A failure to cancel the freezes in tax-free thresholds is expected to reap the Government a £30bn tax windfall as more workers will pay more tax or larger amounts.
The move by Chancellor Kwasi Kwarteng to keep the tax-free earnings threshold of £12,570 frozen for the next four years will be extremely lucrative for the Government.
Analysis by the Institute of Fiscal Studies calculated that, as of last year, keeping the threshold the same – and not increasing it in line with inflation – would make the Treasury £8bn over four years. However, with inflation rising far faster than predicted, dragging more people to pay tax for the first time as wages and pensions increase, the IFS now suggests the figure could be £30bn.
This so-called ‘fiscal drag’, where greater numbers of workers are dragged into paying tax, is unpopular as it is effectively when tax by stealth – a move that many Chancellors, especially Rishi Sunak, were fond of.
When child benefit was reformed in 2013, if someone in a household earned more than £50,000, the family would start losing some of their child benefit. Once their earnings hit £60,000 they lost the entitlement altogether.
However, if the £50,000 threshold was not frozen, and instead rose in line with inflation, it would be at least £58,000 now, according to the Institute of Fiscal Studies.
The freeze therefore means that some basic-rate taxpayers who earn little more than £50,000 are now losing child benefit.

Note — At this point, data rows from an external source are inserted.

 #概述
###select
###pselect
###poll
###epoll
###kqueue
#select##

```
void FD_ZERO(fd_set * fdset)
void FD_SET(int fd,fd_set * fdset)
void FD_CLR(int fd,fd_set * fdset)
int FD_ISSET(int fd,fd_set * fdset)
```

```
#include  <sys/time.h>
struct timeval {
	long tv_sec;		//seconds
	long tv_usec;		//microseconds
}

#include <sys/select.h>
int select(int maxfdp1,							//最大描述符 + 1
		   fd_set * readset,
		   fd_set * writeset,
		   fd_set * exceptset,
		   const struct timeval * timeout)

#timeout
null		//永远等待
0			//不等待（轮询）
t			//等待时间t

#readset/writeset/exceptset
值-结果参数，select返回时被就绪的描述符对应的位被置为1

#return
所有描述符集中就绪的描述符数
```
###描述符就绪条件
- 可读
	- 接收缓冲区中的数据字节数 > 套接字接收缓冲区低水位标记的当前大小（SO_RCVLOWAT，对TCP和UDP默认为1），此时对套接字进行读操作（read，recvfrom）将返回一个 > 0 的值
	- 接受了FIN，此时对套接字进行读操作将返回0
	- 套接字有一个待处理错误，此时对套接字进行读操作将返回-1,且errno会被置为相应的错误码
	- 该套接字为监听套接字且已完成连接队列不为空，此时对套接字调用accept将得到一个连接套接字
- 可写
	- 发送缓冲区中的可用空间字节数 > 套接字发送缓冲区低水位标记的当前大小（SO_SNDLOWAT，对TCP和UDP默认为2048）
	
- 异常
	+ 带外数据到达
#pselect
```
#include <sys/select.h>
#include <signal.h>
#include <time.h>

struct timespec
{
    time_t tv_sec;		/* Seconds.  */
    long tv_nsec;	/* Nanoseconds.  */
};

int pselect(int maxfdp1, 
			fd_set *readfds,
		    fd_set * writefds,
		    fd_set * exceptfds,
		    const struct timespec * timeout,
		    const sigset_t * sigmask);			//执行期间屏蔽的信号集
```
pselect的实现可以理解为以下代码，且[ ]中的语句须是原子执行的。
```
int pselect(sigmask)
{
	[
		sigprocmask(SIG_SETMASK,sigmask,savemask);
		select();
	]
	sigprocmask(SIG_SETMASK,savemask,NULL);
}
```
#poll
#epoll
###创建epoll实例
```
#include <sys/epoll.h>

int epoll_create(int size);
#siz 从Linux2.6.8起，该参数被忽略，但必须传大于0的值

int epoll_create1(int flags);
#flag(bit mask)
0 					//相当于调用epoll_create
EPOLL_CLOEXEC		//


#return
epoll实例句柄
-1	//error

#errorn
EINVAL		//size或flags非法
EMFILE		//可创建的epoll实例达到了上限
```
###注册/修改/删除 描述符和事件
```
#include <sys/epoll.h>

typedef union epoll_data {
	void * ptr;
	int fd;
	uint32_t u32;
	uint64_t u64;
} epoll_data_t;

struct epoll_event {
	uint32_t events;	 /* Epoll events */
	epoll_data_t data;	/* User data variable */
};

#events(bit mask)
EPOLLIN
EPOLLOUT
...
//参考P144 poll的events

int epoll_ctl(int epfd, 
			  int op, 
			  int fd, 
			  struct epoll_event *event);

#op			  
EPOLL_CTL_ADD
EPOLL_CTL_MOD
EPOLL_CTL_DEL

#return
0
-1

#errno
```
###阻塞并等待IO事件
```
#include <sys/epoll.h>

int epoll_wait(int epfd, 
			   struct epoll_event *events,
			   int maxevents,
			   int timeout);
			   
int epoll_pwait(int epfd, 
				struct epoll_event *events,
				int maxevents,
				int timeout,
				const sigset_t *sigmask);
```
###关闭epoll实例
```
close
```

This phenomenon is also likely to have a large effect on pensioners. Nearly half a million more pensioners are likely to start paying tax next year once the triple lock pension guarantee is restored. This will mean their pension income will see them receiving more than £12,570 for the firs time, as inflation pushes up their pensions.
The state pension is expected to rise in line with the CPI measure of inflation based on the 9.9 per cent rate in August.

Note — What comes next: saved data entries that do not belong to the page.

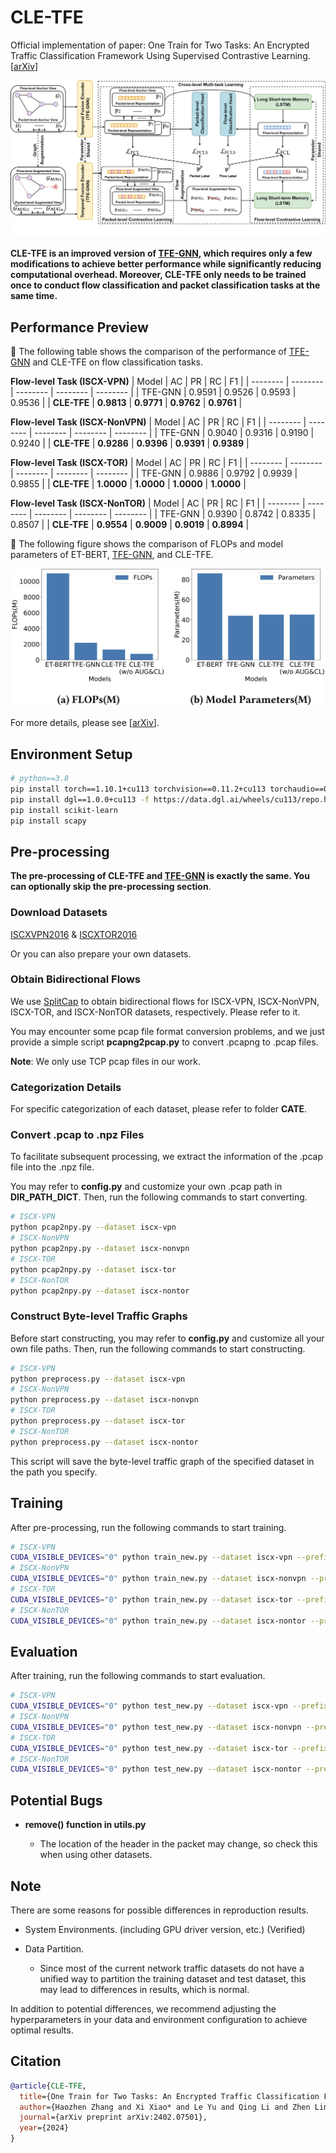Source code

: # CLE-TFE


Official implementation of paper: One Train for Two Tasks: An Encrypted Traffic Classification Framework Using Supervised Contrastive Learning. [[arXiv](https://arxiv.org/abs/2402.07501)]

![Method](./figures/CLE-TFE.png)


**CLE-TFE is an improved version of [TFE-GNN](https://github.com/ViktorAxelsen/TFE-GNN), which requires only a few modifications to achieve better performance while significantly reducing computational overhead. Moreover, CLE-TFE only needs to be trained once to conduct flow classification and packet classification tasks at the same time.**

## Performance Preview

🚀 The following table shows the comparison of the performance of [TFE-GNN](https://github.com/ViktorAxelsen/TFE-GNN) and CLE-TFE on flow classification tasks. 

**Flow-level Task (ISCX-VPN)**
| Model | AC | PR | RC | F1 |
| -------- | -------- | -------- | -------- | -------- |
| TFE-GNN | 0.9591 | 0.9526 | 0.9593 | 0.9536 |
| **CLE-TFE** | **0.9813** | **0.9771** | **0.9762** | **0.9761** |

**Flow-level Task (ISCX-NonVPN)**
| Model | AC | PR | RC | F1 |
| -------- | -------- | -------- | -------- | -------- |
| TFE-GNN | 0.9040 | 0.9316 | 0.9190 | 0.9240 |
| **CLE-TFE** | **0.9286** | **0.9396** | **0.9391** | **0.9389** |

**Flow-level Task (ISCX-TOR)**
| Model | AC | PR | RC | F1 |
| -------- | -------- | -------- | -------- | -------- |
| TFE-GNN | 0.9886 | 0.9792 | 0.9939 | 0.9855 |
| **CLE-TFE** | **1.0000** | **1.0000** | **1.0000** | **1.0000** |

**Flow-level Task (ISCX-NonTOR)**
| Model | AC | PR | RC | F1 |
| -------- | -------- | -------- | -------- | -------- |
| TFE-GNN | 0.9390 | 0.8742 | 0.8335 | 0.8507 |
| **CLE-TFE** | **0.9554** | **0.9009** | **0.9019** | **0.8994** |

🚀 The following figure shows the comparison of FLOPs and model parameters of ET-BERT, [TFE-GNN](https://github.com/ViktorAxelsen/TFE-GNN), and CLE-TFE.


![FLOPS](./figures/FLOPS.png)

For more details, please see [[arXiv](https://arxiv.org/abs/2402.07501)].



## Environment Setup

```bash
# python==3.8
pip install torch==1.10.1+cu113 torchvision==0.11.2+cu113 torchaudio==0.10.1 -f https://download.pytorch.org/whl/cu113/torch_stable.html
pip install dgl==1.0.0+cu113 -f https://data.dgl.ai/wheels/cu113/repo.html
pip install scikit-learn
pip install scapy
```


## Pre-processing

**The pre-processing of CLE-TFE and [TFE-GNN](https://github.com/ViktorAxelsen/TFE-GNN) is exactly the same. You can optionally skip the pre-processing section**.

### Download Datasets

[ISCXVPN2016](https://www.unb.ca/cic/datasets/vpn.html) & [ISCXTOR2016](https://www.unb.ca/cic/datasets/tor.html)


Or you can also prepare your own datasets.


### Obtain Bidirectional Flows


We use [SplitCap](https://www.netresec.com/?page=SplitCap) to obtain bidirectional flows for ISCX-VPN, ISCX-NonVPN, ISCX-TOR, and ISCX-NonTOR datasets, respectively. Please refer to it.

You may encounter some pcap file format conversion problems, and we just provide a simple script **pcapng2pcap.py** to convert .pcapng to .pcap files.


**Note**: We only use TCP pcap files in our work.


### Categorization Details

For specific categorization of each dataset, please refer to folder **CATE**.




### Convert .pcap to .npz Files

To facilitate subsequent processing, we extract the information of the .pcap file into the .npz file. 

You may refer to **config.py** and customize your own .pcap path in **DIR_PATH_DICT**. Then, run the following commands to start converting. 

```bash
# ISCX-VPN
python pcap2npy.py --dataset iscx-vpn
# ISCX-NonVPN
python pcap2npy.py --dataset iscx-nonvpn
# ISCX-TOR
python pcap2npy.py --dataset iscx-tor
# ISCX-NonTOR
python pcap2npy.py --dataset iscx-nontor
```


### Construct Byte-level Traffic Graphs

Before start constructing, you may refer to **config.py** and customize all your own file paths. Then, run the following commands to start constructing.

```bash
# ISCX-VPN
python preprocess.py --dataset iscx-vpn
# ISCX-NonVPN
python preprocess.py --dataset iscx-nonvpn
# ISCX-TOR
python preprocess.py --dataset iscx-tor
# ISCX-NonTOR
python preprocess.py --dataset iscx-nontor
```

This script will save the byte-level traffic graph of the specified dataset in the path you specify.


## Training

After pre-processing, run the following commands to start training.

```bash
# ISCX-VPN
CUDA_VISIBLE_DEVICES="0" python train_new.py --dataset iscx-vpn --prefix exp_train --coe 0.5 --coe_graph 1.0 --seq_aug_ratio 0.6 --drop_edge_ratio 0.05 --drop_node_ratio 0.1 --K 15 --hp_ratio 0.5 --tau 0.07 --gtau 0.07
# ISCX-NonVPN
CUDA_VISIBLE_DEVICES="0" python train_new.py --dataset iscx-nonvpn --prefix exp_train --coe 0.8 --coe_graph 0.4 --seq_aug_ratio 0.6 --drop_edge_ratio 0.05 --drop_node_ratio 0.1 --K 15 --hp_ratio 0.5 --tau 0.07 --gtau 0.07
# ISCX-TOR
CUDA_VISIBLE_DEVICES="0" python train_new.py --dataset iscx-tor --prefix exp_train --coe 1.0 --coe_graph 0.4 --seq_aug_ratio 0.6 --drop_edge_ratio 0.05 --drop_node_ratio 0.1 --K 15 --hp_ratio 0.5 --tau 0.07 --gtau 0.07
# ISCX-NonTOR
CUDA_VISIBLE_DEVICES="0" python train_new.py --dataset iscx-nontor --prefix exp_train --coe 1.0 --coe_graph 0.6 --seq_aug_ratio 0.6 --drop_edge_ratio 0.05 --drop_node_ratio 0.1 --K 15 --hp_ratio 0.5 --tau 0.07 --gtau 0.07
```


## Evaluation

After training, run the following commands to start evaluation.

```bash
# ISCX-VPN
CUDA_VISIBLE_DEVICES="0" python test_new.py --dataset iscx-vpn --prefix exp_train
# ISCX-NonVPN
CUDA_VISIBLE_DEVICES="0" python test_new.py --dataset iscx-nonvpn --prefix exp_train
# ISCX-TOR
CUDA_VISIBLE_DEVICES="0" python test_new.py --dataset iscx-tor --prefix exp_train
# ISCX-NonTOR
CUDA_VISIBLE_DEVICES="0" python test_new.py --dataset iscx-nontor --prefix exp_train
```


## Potential Bugs

- **remove() function in utils.py**

  + The location of the header in the packet may change, so check this when using other datasets.





## Note

There are some reasons for possible differences in reproduction results.

- System Environments. (including GPU driver version, etc.) (Verified)

- Data Partition.

  + Since most of the current network traffic datasets do not have a unified way to partition the training dataset and test dataset, this may lead to differences in results, which is normal.

In addition to potential differences, we recommend adjusting the hyperparameters in your data and environment configuration to achieve optimal results. 


## Citation

```bibtex
@article{CLE-TFE,
  title={One Train for Two Tasks: An Encrypted Traffic Classification Framework Using Supervised Contrastive Learning},
  author={Haozhen Zhang and Xi Xiao* and Le Yu and Qing Li and Zhen Ling and Ye Zhang},
  journal={arXiv preprint arXiv:2402.07501},
  year={2024}
}
```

Tom Waters, senior research economist at the Institute for Fiscal Studies, said: “The Chancellor could have cancelled the freeze, which would have been a big tax cut relative to current plans, but he chose to keep it.”
Sunak’s fondness for leaving tax thresholds where they were was a feature when inflation was relatively low, meaning that wage rises were relatively muted.

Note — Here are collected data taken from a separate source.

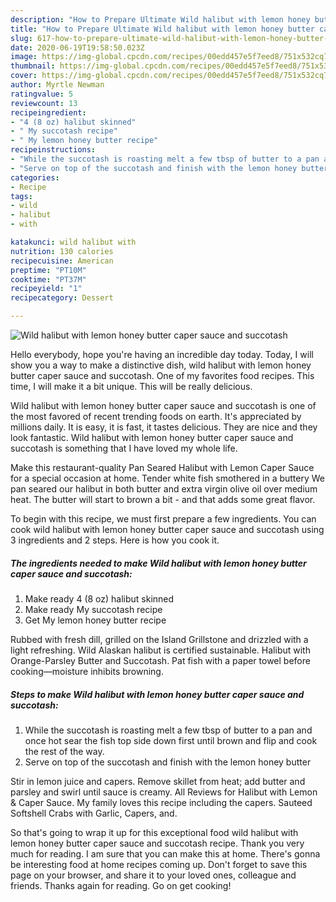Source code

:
 ```yaml
---
description: "How to Prepare Ultimate Wild halibut with lemon honey butter caper sauce and succotash"
title: "How to Prepare Ultimate Wild halibut with lemon honey butter caper sauce and succotash"
slug: 617-how-to-prepare-ultimate-wild-halibut-with-lemon-honey-butter-caper-sauce-and-succotash
date: 2020-06-19T19:58:50.023Z
image: https://img-global.cpcdn.com/recipes/00edd457e5f7eed8/751x532cq70/wild-halibut-with-lemon-honey-butter-caper-sauce-and-succotash-recipe-main-photo.jpg
thumbnail: https://img-global.cpcdn.com/recipes/00edd457e5f7eed8/751x532cq70/wild-halibut-with-lemon-honey-butter-caper-sauce-and-succotash-recipe-main-photo.jpg
cover: https://img-global.cpcdn.com/recipes/00edd457e5f7eed8/751x532cq70/wild-halibut-with-lemon-honey-butter-caper-sauce-and-succotash-recipe-main-photo.jpg
author: Myrtle Newman
ratingvalue: 5
reviewcount: 13
recipeingredient:
- "4 (8 oz) halibut skinned"
- " My succotash recipe"
- " My lemon honey butter recipe"
recipeinstructions:
- "While the succotash is roasting melt a few tbsp of butter to a pan and once hot sear the fish top side down first until brown and flip and cook the rest of the way."
- "Serve on top of the succotash and finish with the lemon honey butter"
categories:
- Recipe
tags:
- wild
- halibut
- with

katakunci: wild halibut with 
nutrition: 130 calories
recipecuisine: American
preptime: "PT10M"
cooktime: "PT37M"
recipeyield: "1"
recipecategory: Dessert

---
```



![Wild halibut with lemon honey butter caper sauce and succotash](https://img-global.cpcdn.com/recipes/00edd457e5f7eed8/751x532cq70/wild-halibut-with-lemon-honey-butter-caper-sauce-and-succotash-recipe-main-photo.jpg)

Hello everybody, hope you're having an incredible day today. Today, I will show you a way to make a distinctive dish, wild halibut with lemon honey butter caper sauce and succotash. One of my favorites food recipes. This time, I will make it a bit unique. This will be really delicious.

Wild halibut with lemon honey butter caper sauce and succotash is one of the most favored of recent trending foods on earth. It's appreciated by millions daily. It is easy, it is fast, it tastes delicious. They are nice and they look fantastic. Wild halibut with lemon honey butter caper sauce and succotash is something that I have loved my whole life.

Make this restaurant-quality Pan Seared Halibut with Lemon Caper Sauce for a special occasion at home. Tender white fish smothered in a buttery We pan seared our halibut in both butter and extra virgin olive oil over medium heat. The butter will start to brown a bit - and that adds some great flavor.


To begin with this recipe, we must first prepare a few ingredients. You can cook wild halibut with lemon honey butter caper sauce and succotash using 3 ingredients and 2 steps. Here is how you cook it.

<!--inarticleads1-->

##### The ingredients needed to make Wild halibut with lemon honey butter caper sauce and succotash:

1. Make ready 4 (8 oz) halibut skinned
1. Make ready  My succotash recipe
1. Get  My lemon honey butter recipe


Rubbed with fresh dill, grilled on the Island Grillstone and drizzled with a light refreshing. Wild Alaskan halibut is certified sustainable. Halibut with Orange-Parsley Butter and Succotash. Pat fish with a paper towel before cooking—moisture inhibits browning. 

<!--inarticleads2-->

##### Steps to make Wild halibut with lemon honey butter caper sauce and succotash:

1. While the succotash is roasting melt a few tbsp of butter to a pan and once hot sear the fish top side down first until brown and flip and cook the rest of the way.
1. Serve on top of the succotash and finish with the lemon honey butter


Stir in lemon juice and capers. Remove skillet from heat; add butter and parsley and swirl until sauce is creamy. All Reviews for Halibut with Lemon &amp; Caper Sauce. My family loves this recipe including the capers. Sauteed Softshell Crabs with Garlic, Capers, and. 

So that's going to wrap it up for this exceptional food wild halibut with lemon honey butter caper sauce and succotash recipe. Thank you very much for reading. I am sure that you can make this at home. There's gonna be interesting food at home recipes coming up. Don't forget to save this page on your browser, and share it to your loved ones, colleague and friends. Thanks again for reading. Go on get cooking!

But with price rises now hitting four-decade highs, wages in some parts of the economy are beginning to rise more markedly compared with a year ago.
David Hearne, a chartered financial planner at Financial Planning Partners, said: “Fiscal drag is making more and more people become higher-rate taxpayers, perhaps providing the funding needed to cut the basic rate of tax to 19 per cent.”
Stephen Herring, a former head of taxation at the Institute of Directors, said he “really hates fiscal drag”. He said: “It’s the hidden tax hike that the Treasury loves so much, but hopefully, in his first full Budget, Kwasi Kwarteng will end their foolish fiscal love affair.”